## Course -Cluster Analysis in Python

# Module 4 - Clustering in Real World

### Basics of k-means clustering 

### K-means clustering: first exercise
This exercise will familiarize you with the usage of k-means clustering on a dataset. Let us use the Comic Con dataset and check how k-means clustering works on it.

Recall the two steps of k-means clustering:

Define cluster centers through kmeans() function. It has two required arguments: observations and number of clusters.
Assign cluster labels through the vq() function. It has two required arguments: observations and cluster centers.
The data is stored in a pandas DataFrame, comic_con. x_scaled and y_scaled are the column names of the standardized X and Y coordinates of people at a given point in time.

Instructions

Import kmeans and vq functions in SciPy.
Generate cluster centers using the kmeans() function with two clusters.
Create cluster labels using these cluster centers.

In [None]:
# Import the kmeans and vq functions
from scipy.cluster.vq import kmeans, vq

# Generate cluster centers
cluster_centers, distortion = kmeans(comic_con[["x_scaled","y_scaled"]],2)

# Assign cluster labels
comic_con['cluster_labels'], distortion_list = vq(comic_con[["x_scaled","y_scaled"]],cluster_centers)

# Plot clusters
sns.scatterplot(x='x_scaled', y='y_scaled', 
                hue='cluster_labels', data = comic_con)
plt.show()

### Extract RGB values from image
There are broadly three steps to find the dominant colors in an image:

Extract RGB values into three lists.
Perform k-means clustering on scaled RGB values.
Display the colors of cluster centers.
To extract RGB values, we use the imread() function of the image class of matplotlib. Empty lists, r, g and b have been initialized.
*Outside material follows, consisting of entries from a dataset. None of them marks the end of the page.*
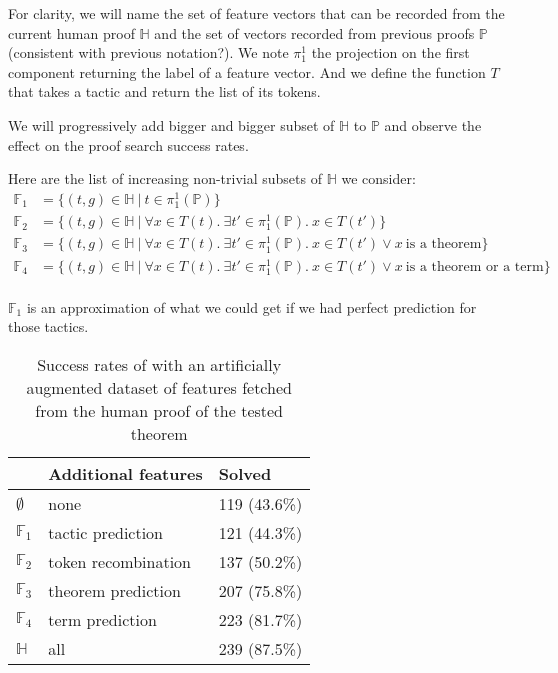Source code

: \documentclass[runningheads,a4paper,draft]{svjour3}
\newcommand{\ra}[1]{\renewcommand{\arraystretch}{#1}}
\begin{document}
For clarity, we will name the set of feature vectors that can be recorded from 
the current human proof $\mathbb{H}$ and the set of vectors recorded from 
previous proofs $\mathbb{P}$ (consistent with previous notation?). We note 
$\pi_1^1$ the projection on the 
first component returning the label of a feature vector. And we define the 
function $T$ that takes a tactic and return the list of its tokens.

We will progressively add bigger and bigger 
subset of $\mathbb{H}$ to $\mathbb{P}$ and observe the effect on the proof 
search success rates. 

Here are the list of increasing non-trivial subsets of $\mathbb{H}$ we consider:
\begin{align*}
\mathbb{F}_1 &= \lbrace (t,g) \in \mathbb{H}\ |\ t \in \pi_1^1(\mathbb{P})  
   \rbrace \\
\mathbb{F}_2 &= \lbrace (t,g) \in \mathbb{H}\ |\ \forall x \in T(t).\ \exists 
t'\in \pi_1^1(\mathbb{P}).\ x \in T(t') \rbrace\\
\mathbb{F}_3 &= \lbrace (t,g) \in \mathbb{H}\ |\ \forall x \in T(t).\ \exists 
t'\in \pi_1^1(\mathbb{P}).\ x \in T(t') \vee x\ \mbox{is a theorem} \rbrace\\
\mathbb{F}_4 &= \lbrace (t,g) \in \mathbb{H}\ |\ \forall x \in T(t).\ \exists 
t'\in \pi_1^1(\mathbb{P}).\ x \in T(t') \vee x\ \mbox{is a theorem or a term} 
\rbrace\\
\end{align*}


$\mathbb{F}_1$ is an approximation of what we could get if we had perfect 
prediction for those tactics.


\begin{table}[h]
\centering\ra{1.3}
\small
\begin{tabular}{lll}
\toprule
 & Additional features & Solved \\
\midrule
$\emptyset$ & none & 119 (43.6\%) \\ %
$\mathbb{F}_1$& tactic prediction & 121 (44.3\%) \\ %
$\mathbb{F}_2$& token recombination  & 137 (50.2\%) \\ %
$\mathbb{F}_3$& theorem prediction  & 207 (75.8\%) \\ %
$\mathbb{F}_4$& term prediction & 223 (81.7\%) \\ %
$\mathbb{H}$     & all & 239 (87.5\%) \\ %
\bottomrule
\end{tabular}
\caption{\label{tab:featue_param} Success rates of with an artificially 
augmented dataset of features fetched from the human proof of the tested 
theorem}
\end{table}
\end{document}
For the purpose of finding dominant colors, we will be using the following image.

Instructions

Import image class of matplotlib.
Read the image using the imread() function and print the dimensions of the resultant matrix.
Store the values for the three colors from all pixels in lists r, g and b.

In [None]:
# Import image class of matplotlib
from matplotlib import image as img

# Read batman image and print dimensions
batman_image = img.imread('batman.jpg')
print(batman_image.shape)

# Store RGB values of all pixels in lists r, g and b
for row in batman_image:
    for temp_r, temp_g, temp_b in row:
        r.append(temp_r)
        g.append(temp_g)
        b.append(temp_b)

### How many dominant colors?
We have loaded the following image using the imread() function of the image class of matplotlib.

The RGB values are stored in a DataFrame, batman_df. The RGB values have been standardized used the whiten() function, stored in columns, scaled_red, scaled_blue and scaled_green.

Construct an elbow plot with the DataFrame. How many dominant colors are present?

Instructions

Create a list of distortions based on each value in num_clusters by running the kmeans() function.
Create a DataFrame elbow_plot with the lists: num_clusters and distortions.
Plot the data with seaborn's .lineplot() method with num_clusters on the x-axis and distortions on the y-axis.

In [None]:
distortions = []
num_clusters = range(1, 7)

# Create a list of distortions from the kmeans function
for i in num_clusters:
    cluster_centers, distortion = kmeans(batman_df[['scaled_red', 'scaled_blue', 'scaled_green']], i)
    distortions.append(distortion)

# Create a DataFrame with two lists, num_clusters and distortions
elbow_plot = pd.DataFrame({'num_clusters': num_clusters, 'distortions': distortions})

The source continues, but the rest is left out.